Two upcoming events suggest that academia is starting to recognise that specialist technologists – AKA ‘research software engineers’ or ‘digital humanities software developers’ – make intellectual contributions to research software, and further, that it is starting to realise the cost of not recognising them. In the UK, there’s a ‘workshop for research software engineers‘ on September 11; in the US there’s Speaking in Code in November (which offers travel bursaries and is with ace people, so do consider applying).
But first, who are these specialist technologists, and why does it matter? The UK Software Sustainability Institute’s ‘workshop for research software engineers’ says ‘research software engineers … not only develop the software, they also understand the research that it makes possible’. In an earlier post, The Craftsperson and the Scholar, UCL’s James Hetherington says a ‘good scientific coder combines two characters: the scholar and the craftsperson’. Research software needs people who are both scholar – ‘the archetypical researcher who is driven by a desire to understand things to their fullest capability’ and craftsperson who ‘desires to create and leave behind an artefact which reifies their efforts in a field’: ‘if you get your kicks from understanding the complex and then making a robust, clear and efficient tool, you should consider becoming a research software engineer’. A supporting piece in the Times Higher Education, ‘Save your work – give software engineers a career track‘ points out that good developers can leave for more rewarding industries, and raises one of the key issues for engineers: not everyone wants to publish academic papers on their development work, but if they don’t publish, academia doesn’t know how to judge the quality of their work.
Over in the US, and with a focus on the humanities rather than science, the Scholar’s Lab is running the ‘Speaking in Code‘ symposium to highlight ‘what is almost always tacitly expressed in our work: expert knowledge about the intellectual and interpretive dimensions of DH code-craft, and unspoken understandings about the relation of that work to ethics, scholarly method, and humanities theory’. In a related article, Devising New Roles for Scholars Who Can Code, Bethany Nowviskie of the Scholar’s Lab discussed some of the difficulties in helping developers have their work recognised as scholarship rather than ‘service work’ or just ‘building the plumbing’:
“I have spent so much of my career working with software developers who are attached to humanities projects,” she says. “Most have higher degrees in their disciplines.” Unlike their professorial peers, though, they aren’t trained to “unpack” their thinking in seminars and scholarly papers. “I’ve spent enough time working with them to understand that a lot of the intellectual codework goes unspoken,” she says.
|Women at work on C-47 Douglas cargo transport.

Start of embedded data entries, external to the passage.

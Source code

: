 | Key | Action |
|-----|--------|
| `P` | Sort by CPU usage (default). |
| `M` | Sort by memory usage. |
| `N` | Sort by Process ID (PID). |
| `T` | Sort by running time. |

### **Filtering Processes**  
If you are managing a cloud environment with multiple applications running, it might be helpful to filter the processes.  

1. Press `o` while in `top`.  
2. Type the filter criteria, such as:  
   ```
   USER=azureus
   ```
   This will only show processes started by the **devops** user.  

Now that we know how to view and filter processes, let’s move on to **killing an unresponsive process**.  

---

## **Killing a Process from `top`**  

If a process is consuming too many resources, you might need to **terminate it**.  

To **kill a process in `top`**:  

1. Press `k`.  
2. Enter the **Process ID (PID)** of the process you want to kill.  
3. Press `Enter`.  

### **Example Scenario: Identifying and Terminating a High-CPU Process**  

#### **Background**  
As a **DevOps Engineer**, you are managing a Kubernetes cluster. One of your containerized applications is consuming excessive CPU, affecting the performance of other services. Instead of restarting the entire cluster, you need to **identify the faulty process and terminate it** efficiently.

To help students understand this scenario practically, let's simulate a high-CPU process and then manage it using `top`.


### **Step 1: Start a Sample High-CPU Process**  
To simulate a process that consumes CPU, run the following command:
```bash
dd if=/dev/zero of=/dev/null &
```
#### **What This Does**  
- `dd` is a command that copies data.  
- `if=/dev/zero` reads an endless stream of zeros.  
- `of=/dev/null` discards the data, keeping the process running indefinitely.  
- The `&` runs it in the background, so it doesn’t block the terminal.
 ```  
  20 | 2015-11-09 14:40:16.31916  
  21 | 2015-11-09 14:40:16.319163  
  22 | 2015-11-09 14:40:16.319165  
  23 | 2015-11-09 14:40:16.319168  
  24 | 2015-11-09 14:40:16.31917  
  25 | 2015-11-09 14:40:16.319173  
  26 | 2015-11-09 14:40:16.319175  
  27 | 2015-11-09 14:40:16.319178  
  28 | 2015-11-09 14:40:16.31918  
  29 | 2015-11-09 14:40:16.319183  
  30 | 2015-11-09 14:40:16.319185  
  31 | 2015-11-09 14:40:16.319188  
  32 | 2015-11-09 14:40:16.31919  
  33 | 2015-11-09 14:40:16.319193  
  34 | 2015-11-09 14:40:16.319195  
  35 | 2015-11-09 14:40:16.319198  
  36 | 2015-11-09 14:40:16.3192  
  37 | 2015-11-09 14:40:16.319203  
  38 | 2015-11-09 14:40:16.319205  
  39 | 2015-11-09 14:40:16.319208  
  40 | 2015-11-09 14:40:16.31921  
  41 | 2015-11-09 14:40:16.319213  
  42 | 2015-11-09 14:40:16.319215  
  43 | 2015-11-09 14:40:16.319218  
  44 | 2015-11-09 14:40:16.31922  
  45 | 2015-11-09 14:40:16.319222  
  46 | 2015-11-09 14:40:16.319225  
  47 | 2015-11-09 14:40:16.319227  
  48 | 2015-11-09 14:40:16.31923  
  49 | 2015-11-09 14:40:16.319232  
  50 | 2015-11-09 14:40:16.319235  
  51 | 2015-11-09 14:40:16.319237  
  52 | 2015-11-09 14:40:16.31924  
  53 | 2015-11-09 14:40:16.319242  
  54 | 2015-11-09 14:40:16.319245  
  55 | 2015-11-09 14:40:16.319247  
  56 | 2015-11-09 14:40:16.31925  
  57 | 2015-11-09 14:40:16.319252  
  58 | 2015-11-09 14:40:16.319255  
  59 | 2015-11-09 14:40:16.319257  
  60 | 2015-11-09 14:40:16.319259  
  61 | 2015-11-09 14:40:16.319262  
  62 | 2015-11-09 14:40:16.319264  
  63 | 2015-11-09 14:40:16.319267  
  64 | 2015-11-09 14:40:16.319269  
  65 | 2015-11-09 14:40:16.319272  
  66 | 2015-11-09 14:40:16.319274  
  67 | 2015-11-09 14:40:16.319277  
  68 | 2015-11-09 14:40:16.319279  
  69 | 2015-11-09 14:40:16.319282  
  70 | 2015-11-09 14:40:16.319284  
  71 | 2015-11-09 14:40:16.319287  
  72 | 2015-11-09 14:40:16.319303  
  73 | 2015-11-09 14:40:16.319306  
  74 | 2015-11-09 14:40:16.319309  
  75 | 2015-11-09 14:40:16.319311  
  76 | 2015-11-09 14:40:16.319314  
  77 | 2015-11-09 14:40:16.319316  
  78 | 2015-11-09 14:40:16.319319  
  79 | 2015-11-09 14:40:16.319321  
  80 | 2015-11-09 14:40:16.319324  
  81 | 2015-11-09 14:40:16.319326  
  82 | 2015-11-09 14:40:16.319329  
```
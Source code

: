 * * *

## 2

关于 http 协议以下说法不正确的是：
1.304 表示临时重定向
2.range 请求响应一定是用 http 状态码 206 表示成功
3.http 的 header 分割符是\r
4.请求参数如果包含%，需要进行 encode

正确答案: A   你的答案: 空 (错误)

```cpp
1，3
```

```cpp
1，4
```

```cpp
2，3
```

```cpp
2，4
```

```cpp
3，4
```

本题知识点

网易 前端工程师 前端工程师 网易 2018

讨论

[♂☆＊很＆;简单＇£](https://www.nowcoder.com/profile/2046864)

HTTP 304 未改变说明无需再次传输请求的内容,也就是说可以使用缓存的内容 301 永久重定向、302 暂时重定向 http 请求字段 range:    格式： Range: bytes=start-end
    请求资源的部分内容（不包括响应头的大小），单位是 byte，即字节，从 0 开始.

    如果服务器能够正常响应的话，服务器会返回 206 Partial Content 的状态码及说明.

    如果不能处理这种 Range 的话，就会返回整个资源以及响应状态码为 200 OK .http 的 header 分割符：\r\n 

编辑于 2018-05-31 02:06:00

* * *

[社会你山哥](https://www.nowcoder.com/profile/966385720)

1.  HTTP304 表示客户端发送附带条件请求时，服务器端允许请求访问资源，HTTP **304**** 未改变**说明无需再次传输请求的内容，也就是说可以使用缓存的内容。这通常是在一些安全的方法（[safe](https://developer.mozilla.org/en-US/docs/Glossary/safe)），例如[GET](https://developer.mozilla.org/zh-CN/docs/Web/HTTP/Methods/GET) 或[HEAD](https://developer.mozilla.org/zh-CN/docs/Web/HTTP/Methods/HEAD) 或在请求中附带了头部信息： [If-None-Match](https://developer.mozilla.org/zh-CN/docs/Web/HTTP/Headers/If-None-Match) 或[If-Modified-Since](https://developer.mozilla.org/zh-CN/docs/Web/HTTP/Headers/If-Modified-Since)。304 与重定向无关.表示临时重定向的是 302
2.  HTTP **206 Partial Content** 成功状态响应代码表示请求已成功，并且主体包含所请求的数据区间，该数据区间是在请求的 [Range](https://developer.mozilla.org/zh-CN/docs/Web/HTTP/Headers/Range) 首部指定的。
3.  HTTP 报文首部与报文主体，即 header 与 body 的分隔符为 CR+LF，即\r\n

LOC image via Serendip-o-matic
Digital humanists spend a lot of time thinking about the role of ‘making things’ in the digital humanities but, to cross over to my other domain of interest, I think the international Museums and the Web conference‘s requirement for full written papers for all presentations has helped more museum technologists translate some of their tacit knowledge into written form. Everyone who wants to present their work has to find a way to write up their work, even if it’s painful at the time – but once it’s done, they’re published as open access papers well before the conference. Museum technologists also tend to blog and discuss their work on mailing lists, which provides more opportunities to tease out tacit knowledge while creating a visible community of practice.
I wasn’t at Museums and the Web 2013 but one of the sessions I was most interested in was Rich Cherry and Rob Stein’s ‘What’s a Museum Technologist today?‘ as they were going to report on the results of a survey they ran earlier this year to come up with ‘a more current and useful description of our profession’. (If you’re interested in the topic, my earlier posts on museum technologists include On ‘cultural heritage technologists’, Confluence on digital channels; technologists and organisational change?, Museum technologists redux: it’s not about us, Survey results: issues facing museum technologists.) Rob’s posted their slides at What is a Museum Technologist Anyway? and I’d definitely recommend you go check them out. Looking through the responses, the term ‘museum technologist’ seems to have broadened as more museum jobs involve creating content for or publishing on digital channels (whether web sites, mobile apps, ebooks or social media), but to me, a museum technologist isn’t just someone who uses technology or social media – rather, there’s a level of expertise or ‘domain knowledge’ across both museums and technology – and the articles above have reinforced my view that there’s something unique in working so deeply across two or more disciplines. (Just to be clear: this isn’t a diss for people who use social media rather than build things – there’s also a world of expertise in creating content for the web and social media). Or to paraphrase James Hetherington, ”if you get your kicks from understanding the complex and then making a robust, clear and efficient tool, you should consider becoming a museum technologist’.
[Update, September 2013: I’ve posted brief notes and links to session reports from the research software engineers event at Lighting signals: research software engineers event and related topics.]